**PROBLEM**: Each line of the records below that contains "required" needs to be copied.

Stored items:
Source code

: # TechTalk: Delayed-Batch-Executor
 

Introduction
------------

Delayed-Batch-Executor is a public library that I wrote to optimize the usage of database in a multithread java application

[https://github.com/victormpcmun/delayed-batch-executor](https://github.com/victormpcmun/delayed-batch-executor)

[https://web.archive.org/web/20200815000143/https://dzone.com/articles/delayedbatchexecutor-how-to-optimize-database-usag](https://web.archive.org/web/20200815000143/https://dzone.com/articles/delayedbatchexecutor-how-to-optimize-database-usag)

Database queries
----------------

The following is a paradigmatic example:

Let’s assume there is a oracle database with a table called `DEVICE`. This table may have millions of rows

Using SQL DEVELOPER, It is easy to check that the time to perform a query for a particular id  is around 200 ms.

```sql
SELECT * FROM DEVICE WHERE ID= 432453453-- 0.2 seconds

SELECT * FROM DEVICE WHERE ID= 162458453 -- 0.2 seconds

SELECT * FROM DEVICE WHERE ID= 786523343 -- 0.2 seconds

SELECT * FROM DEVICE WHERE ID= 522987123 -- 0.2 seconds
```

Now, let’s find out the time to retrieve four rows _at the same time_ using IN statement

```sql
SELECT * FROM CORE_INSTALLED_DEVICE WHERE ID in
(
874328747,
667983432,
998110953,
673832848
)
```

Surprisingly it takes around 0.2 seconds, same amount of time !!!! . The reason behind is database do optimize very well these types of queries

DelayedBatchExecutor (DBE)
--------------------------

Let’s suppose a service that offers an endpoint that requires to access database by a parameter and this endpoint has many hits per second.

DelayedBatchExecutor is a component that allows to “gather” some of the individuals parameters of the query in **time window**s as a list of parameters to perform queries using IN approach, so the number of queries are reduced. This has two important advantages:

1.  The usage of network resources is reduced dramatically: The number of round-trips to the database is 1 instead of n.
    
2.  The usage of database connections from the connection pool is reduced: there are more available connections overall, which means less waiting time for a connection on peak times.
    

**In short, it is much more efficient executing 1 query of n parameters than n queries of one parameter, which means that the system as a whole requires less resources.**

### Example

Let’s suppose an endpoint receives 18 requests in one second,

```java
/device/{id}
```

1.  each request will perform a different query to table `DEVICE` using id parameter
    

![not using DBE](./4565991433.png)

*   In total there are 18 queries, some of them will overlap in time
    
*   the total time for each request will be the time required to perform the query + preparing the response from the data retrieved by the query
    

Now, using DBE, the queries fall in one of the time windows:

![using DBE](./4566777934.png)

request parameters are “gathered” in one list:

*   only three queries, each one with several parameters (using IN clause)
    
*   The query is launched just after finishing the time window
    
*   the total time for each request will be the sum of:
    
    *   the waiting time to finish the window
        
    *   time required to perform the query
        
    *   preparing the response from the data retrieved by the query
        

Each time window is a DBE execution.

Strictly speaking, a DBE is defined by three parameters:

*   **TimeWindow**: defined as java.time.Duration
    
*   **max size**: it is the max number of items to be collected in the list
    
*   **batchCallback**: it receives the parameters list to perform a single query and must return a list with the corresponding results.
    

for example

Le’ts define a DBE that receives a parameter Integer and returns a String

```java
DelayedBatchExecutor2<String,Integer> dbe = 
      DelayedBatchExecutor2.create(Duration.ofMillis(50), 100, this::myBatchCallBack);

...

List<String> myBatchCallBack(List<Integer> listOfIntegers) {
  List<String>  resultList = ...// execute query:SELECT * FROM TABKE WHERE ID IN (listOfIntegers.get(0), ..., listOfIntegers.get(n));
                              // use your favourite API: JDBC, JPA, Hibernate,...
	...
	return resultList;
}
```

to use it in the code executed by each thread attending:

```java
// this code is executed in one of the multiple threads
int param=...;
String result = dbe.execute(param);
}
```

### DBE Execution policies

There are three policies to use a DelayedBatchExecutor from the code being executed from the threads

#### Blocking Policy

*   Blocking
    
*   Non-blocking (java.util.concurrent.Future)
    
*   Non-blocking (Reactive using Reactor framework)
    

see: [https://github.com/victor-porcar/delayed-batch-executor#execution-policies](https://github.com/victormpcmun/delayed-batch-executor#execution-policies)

...

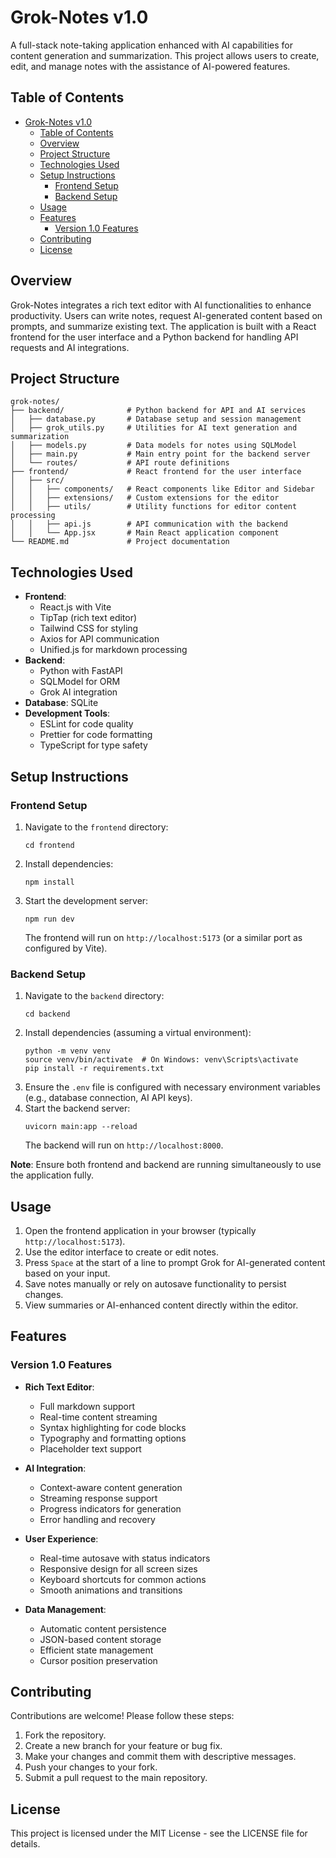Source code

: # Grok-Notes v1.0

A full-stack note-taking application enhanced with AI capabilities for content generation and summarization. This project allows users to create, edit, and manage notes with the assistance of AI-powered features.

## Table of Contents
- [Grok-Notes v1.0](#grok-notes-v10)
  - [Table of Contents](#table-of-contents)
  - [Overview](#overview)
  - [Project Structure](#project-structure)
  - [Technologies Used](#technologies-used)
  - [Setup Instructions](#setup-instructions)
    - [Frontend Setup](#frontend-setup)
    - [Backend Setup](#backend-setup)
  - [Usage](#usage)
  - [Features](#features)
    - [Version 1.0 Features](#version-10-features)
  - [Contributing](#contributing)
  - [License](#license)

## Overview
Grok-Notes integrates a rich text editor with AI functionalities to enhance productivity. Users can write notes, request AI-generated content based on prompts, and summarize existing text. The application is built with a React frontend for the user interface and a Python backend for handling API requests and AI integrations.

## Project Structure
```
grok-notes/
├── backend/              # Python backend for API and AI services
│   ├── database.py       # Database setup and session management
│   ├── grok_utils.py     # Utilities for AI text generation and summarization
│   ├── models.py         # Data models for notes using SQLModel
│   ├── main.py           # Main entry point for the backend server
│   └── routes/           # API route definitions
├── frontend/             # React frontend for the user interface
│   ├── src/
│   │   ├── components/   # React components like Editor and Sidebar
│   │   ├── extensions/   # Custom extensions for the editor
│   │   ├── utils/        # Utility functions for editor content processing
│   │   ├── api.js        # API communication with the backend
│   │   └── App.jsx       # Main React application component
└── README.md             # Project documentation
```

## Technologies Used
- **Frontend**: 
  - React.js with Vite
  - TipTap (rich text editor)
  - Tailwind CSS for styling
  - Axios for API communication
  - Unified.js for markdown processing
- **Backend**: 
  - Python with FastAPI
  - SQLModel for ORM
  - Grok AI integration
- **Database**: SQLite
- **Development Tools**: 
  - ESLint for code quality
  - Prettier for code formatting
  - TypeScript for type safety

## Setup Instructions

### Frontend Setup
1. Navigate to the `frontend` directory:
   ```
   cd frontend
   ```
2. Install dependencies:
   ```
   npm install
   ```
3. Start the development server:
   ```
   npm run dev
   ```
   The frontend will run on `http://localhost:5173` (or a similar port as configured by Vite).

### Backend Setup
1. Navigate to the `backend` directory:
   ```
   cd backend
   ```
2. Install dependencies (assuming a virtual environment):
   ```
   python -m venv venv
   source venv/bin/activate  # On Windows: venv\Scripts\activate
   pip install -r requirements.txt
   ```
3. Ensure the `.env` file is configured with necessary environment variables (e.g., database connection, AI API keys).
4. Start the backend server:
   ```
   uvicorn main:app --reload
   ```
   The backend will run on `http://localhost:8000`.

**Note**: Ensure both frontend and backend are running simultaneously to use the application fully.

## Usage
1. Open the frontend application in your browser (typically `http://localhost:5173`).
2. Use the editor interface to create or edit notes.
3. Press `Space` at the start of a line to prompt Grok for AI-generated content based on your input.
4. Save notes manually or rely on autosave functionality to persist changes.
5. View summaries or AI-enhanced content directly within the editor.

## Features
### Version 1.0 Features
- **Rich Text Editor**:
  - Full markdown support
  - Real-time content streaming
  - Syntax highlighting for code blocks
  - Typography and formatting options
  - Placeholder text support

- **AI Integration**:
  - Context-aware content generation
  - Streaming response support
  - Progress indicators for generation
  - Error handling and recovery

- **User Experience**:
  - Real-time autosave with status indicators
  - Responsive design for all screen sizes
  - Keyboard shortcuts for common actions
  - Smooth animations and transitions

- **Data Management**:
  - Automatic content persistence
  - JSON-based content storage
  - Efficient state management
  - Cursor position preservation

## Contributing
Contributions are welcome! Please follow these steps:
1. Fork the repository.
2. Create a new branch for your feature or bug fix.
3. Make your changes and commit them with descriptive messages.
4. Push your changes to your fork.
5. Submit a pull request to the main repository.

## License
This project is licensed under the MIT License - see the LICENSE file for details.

**FINISHED EXERCISE**:
*   the total time for each request will be the time required to perform the query + preparing the response from the data retrieved by the query
    *   time required to perform the query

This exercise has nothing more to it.